• **DESCRIPTION OF THE TASK**
For the records that follow, work out how many lines include "gray" and give only that count.

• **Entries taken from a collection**
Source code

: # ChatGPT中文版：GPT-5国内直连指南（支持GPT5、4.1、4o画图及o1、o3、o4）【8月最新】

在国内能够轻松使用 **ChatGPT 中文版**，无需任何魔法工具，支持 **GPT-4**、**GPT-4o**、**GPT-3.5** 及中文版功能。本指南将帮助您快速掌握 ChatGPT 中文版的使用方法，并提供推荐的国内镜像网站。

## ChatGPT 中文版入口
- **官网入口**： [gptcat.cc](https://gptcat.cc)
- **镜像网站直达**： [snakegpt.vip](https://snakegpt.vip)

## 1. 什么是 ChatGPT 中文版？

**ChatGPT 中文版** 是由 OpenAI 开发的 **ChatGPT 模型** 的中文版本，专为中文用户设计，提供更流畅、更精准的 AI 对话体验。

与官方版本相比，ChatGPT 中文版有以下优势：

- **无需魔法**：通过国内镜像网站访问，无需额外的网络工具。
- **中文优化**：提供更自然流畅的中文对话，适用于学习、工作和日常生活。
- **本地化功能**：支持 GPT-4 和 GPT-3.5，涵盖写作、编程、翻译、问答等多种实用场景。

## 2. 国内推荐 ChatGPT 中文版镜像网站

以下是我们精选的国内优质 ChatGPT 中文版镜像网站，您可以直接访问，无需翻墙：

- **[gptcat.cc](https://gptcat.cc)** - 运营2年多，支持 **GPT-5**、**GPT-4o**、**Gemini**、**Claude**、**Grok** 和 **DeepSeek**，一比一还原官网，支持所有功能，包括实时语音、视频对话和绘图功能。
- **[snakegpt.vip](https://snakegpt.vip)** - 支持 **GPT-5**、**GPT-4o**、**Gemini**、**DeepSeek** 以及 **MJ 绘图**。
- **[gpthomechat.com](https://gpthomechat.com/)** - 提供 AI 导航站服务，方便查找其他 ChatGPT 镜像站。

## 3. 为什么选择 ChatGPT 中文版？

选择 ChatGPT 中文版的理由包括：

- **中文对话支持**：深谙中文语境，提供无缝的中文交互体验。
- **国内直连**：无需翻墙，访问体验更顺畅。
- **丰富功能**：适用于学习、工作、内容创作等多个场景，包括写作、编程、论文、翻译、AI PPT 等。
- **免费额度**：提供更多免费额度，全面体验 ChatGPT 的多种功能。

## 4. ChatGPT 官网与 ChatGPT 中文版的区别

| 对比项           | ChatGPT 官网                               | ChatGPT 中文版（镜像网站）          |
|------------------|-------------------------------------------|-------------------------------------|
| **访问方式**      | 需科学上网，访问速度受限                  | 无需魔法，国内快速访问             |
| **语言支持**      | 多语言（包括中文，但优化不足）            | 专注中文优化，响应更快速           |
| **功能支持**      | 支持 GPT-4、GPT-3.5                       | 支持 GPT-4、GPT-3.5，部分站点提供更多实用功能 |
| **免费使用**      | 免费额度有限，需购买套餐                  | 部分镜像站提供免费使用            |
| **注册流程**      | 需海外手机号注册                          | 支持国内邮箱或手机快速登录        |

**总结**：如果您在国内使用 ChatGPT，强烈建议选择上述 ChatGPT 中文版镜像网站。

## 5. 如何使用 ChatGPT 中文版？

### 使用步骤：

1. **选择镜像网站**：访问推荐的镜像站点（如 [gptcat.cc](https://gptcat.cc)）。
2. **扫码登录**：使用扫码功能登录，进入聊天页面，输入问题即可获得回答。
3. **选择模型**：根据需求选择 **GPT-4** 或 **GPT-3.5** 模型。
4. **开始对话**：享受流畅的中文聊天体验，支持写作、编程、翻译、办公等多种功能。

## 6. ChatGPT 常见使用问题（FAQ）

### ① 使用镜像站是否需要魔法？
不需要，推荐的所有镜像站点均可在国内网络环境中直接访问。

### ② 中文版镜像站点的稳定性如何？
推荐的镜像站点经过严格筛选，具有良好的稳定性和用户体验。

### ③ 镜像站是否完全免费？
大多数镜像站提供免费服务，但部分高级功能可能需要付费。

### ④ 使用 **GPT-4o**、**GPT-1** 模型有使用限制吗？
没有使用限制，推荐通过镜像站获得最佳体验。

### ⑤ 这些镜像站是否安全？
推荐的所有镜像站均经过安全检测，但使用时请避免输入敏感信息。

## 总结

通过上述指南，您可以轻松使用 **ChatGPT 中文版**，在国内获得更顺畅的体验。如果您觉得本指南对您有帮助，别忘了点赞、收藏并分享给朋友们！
==
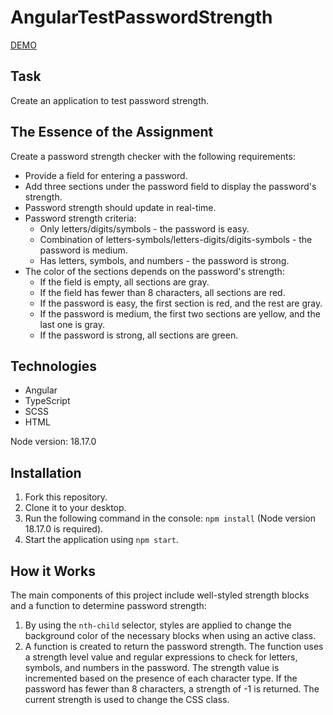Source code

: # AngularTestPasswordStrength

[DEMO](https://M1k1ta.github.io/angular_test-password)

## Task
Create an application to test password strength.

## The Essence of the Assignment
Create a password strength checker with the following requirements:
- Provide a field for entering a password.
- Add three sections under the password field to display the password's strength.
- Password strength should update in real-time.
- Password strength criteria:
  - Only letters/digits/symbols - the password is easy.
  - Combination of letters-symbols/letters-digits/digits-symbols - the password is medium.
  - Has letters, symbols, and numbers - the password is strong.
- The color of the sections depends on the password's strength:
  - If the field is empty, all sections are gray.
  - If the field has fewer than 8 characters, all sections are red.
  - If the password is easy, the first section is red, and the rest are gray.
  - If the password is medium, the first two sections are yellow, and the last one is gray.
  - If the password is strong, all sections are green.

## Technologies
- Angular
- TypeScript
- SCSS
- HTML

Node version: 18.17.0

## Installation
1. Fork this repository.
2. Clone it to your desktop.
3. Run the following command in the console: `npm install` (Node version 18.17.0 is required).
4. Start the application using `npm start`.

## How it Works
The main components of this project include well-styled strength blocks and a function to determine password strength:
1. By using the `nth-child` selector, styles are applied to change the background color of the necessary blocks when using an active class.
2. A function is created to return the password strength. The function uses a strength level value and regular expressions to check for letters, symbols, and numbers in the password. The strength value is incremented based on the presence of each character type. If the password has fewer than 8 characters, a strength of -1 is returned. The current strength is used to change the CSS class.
...
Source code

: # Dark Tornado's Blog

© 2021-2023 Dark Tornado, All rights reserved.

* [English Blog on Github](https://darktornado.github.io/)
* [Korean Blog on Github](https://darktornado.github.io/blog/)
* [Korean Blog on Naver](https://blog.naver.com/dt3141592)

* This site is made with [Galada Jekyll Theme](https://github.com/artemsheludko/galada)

• **YOUR SOLUTION**
3